One thing no American truck builder had was a diesel-powered light-duty pickup, and now Ram has one, with the 3-liter EcoDiesel V-6 that’s now optional in the 1500 series half-ton pickups.
Enthusiastic Ram executives showed it off at an event near Westlake Village, northwest of Los Angeles, and they really did have something to brag about. The new light-duty diesel will probably be the only one offered for about a year, when Nissan brings out its revised Titan pickup with a new Cummins 5-liter V-8 diesel.
Already you might be asking, why doesn’t Ram (and Dodge before it), which for 24 years has bragged about its highly regarded Cummins Turbo Diesel, go to Cummins for the light-truck version? Because Ram is now partly owned and pretty much controlled by Fiat of Italy, which has been using diesels from VM Motori, another Italian manufacturer, so it makes business sense for Ram to do so, too.
The V-6 EcoDiesel is a VM Motori product that’s been proven in Europe and elsewhere, Ram executives say, and it has been modified to meet American exhaust emissions standards. As with other diesels here, the EcoDiesel uses cooled exhaust-gas recirculation, a diesel particulate filter, and urea injection that’s the active part of selective catalytic reduction.
Another question would concern the engine’s small displacement of 3 liters, or 183 cubic inches. Won’t the Titan’s 5-liter, 305-cubic-inch Cummins V-8 blow its valve covers off? A few weeks after the Ram event, Cummins showed off the new diesel, and we now know that it will make up to 300 horsepower and 520 to 560 lb.-ft. in the Nissan. So it will probably haul and tow more, and if that’s important, well, wait another year to check it out. But for anyone wanting a diesel half-tonner now can rest assured this little Italian makes more than adequate power and torque numbers and really moves.

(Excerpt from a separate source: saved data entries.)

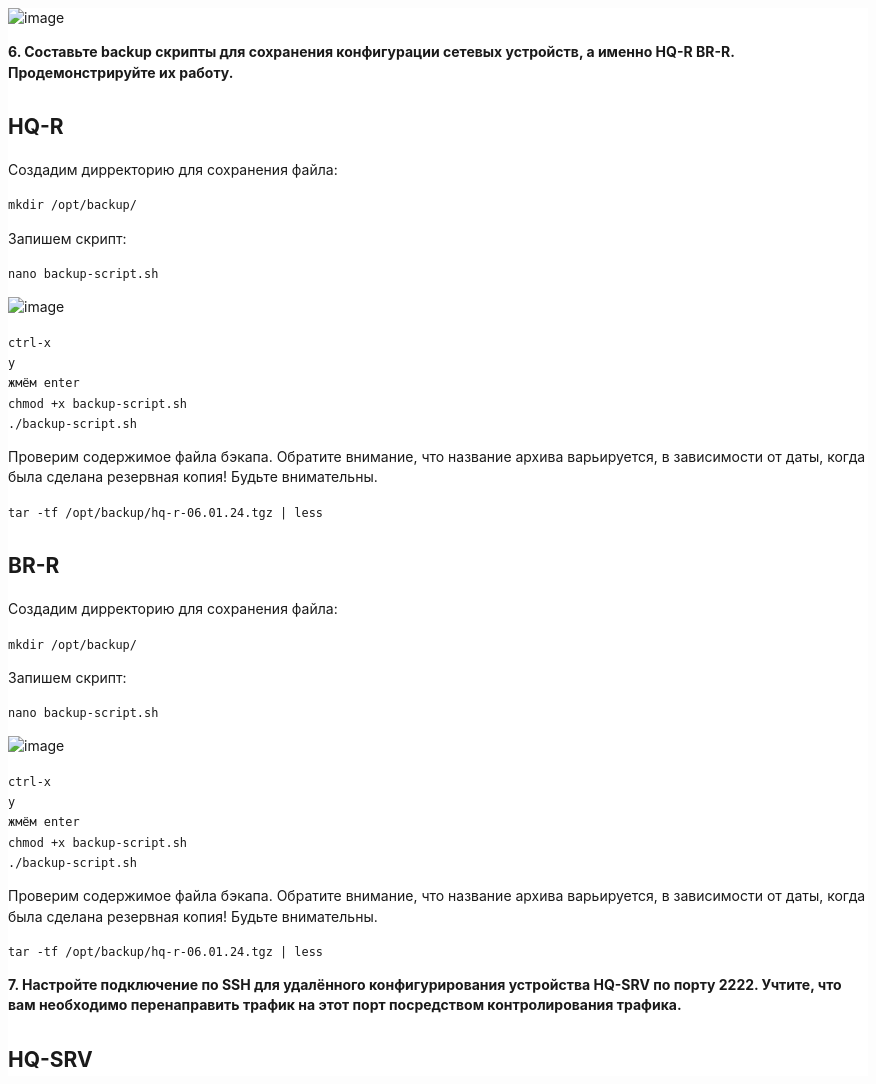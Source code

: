 ![image](https://github.com/MiokaHS/Demoeczamen/blob/main/Screenshot/HQ-R(13).png)
 
**6.	Составьте backup скрипты для сохранения конфигурации сетевых устройств, а именно HQ-R BR-R. Продемонстрируйте их работу.**  

## **HQ-R**
Cоздадим дирректорию для сохранения файла:  
```
mkdir /opt/backup/
```
Запишем скрипт:  
```
nano backup-script.sh
```
![image](https://github.com/MiokaHS/Demoeczamen/blob/main/Screenshot/HQ-R(14).png)  
```
ctrl-x
y
жмём enter
chmod +x backup-script.sh
./backup-script.sh
```
Проверим содержимое файла бэкапа. Обратите внимание, что название архива варьируется, в зависимости от даты, когда была сделана резервная копия! Будьте внимательны.
```
tar -tf /opt/backup/hq-r-06.01.24.tgz | less
```

## **BR-R**
Cоздадим дирректорию для сохранения файла:  
```
mkdir /opt/backup/
```
Запишем скрипт: 
```
nano backup-script.sh
```
![image](https://github.com/MiokaHS/Demoeczamen/blob/main/Screenshot/BR-R(10).png)  
```
ctrl-x
y
жмём enter
chmod +x backup-script.sh
./backup-script.sh
```
Проверим содержимое файла бэкапа. Обратите внимание, что название архива варьируется, в зависимости от даты, когда была сделана резервная копия! Будьте внимательны.
```
tar -tf /opt/backup/hq-r-06.01.24.tgz | less
```

**7.	Настройте подключение по SSH для удалённого конфигурирования устройства HQ-SRV по порту 2222. Учтите, что вам необходимо перенаправить трафик на этот порт посредством контролирования трафика.**
## **HQ-SRV**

Maximum output is claimed to be 240 horsepower and 420 lb.-ft., and it felt like all of that as I ran a sharp white Ram 1500 crewcab pickup over dirt roads on a horse ranch in Ventura County, then out onto public highways—up and down hills and around sharp bends on a road that cut through the coastal mountains and skirted deep ravines on its way to the Pacific Coast Highway, then over more level back roads and urban boulevards to our base at the ranch. The diesel revs not quite as fast as a gasoline engine and is rather quiet, and with the soot and NOx wrung out, there’s absolutely no smoke or smell to the exhaust.
The standard and only transmission is the ZF-made TorqueFlite 8-speed automatic. A rotary shifter on the dash dials in P, R, N and D, while up- and down-buttons on a steering wheel spoke allow manual operation. It works better than you’d think. My thumb got really busy while moving downgrade, and I punched the tranny from 8th all the way to 4th and 3rd to help with retarding, even though the big disc brakes would’ve been more than enough on their own.
The EcoDiesel not only goes and will probably pull heavy loads with its hefty torque, but also delivers fuel economy that’s expected to be better than Ram’s current champ, the Pentastar gasoline V-6’s 23/25 city/highway MPG—said to be the best in a half-ton pickup. My run over the mountains ended with the info center in the dash reporting 26.4 mpg—pretty good if it’s accurate. A couple of other reporters said they got 29 mpg—even better
Partly because it’s a V-6 rather than a V-8, the EcoDiesel is priced at just $2,850 over the 5.7 Hemi gasoline engine. That’ll be hard to resist by anyone who puts on a lot of miles working or playing with his Ram 1500 pickup.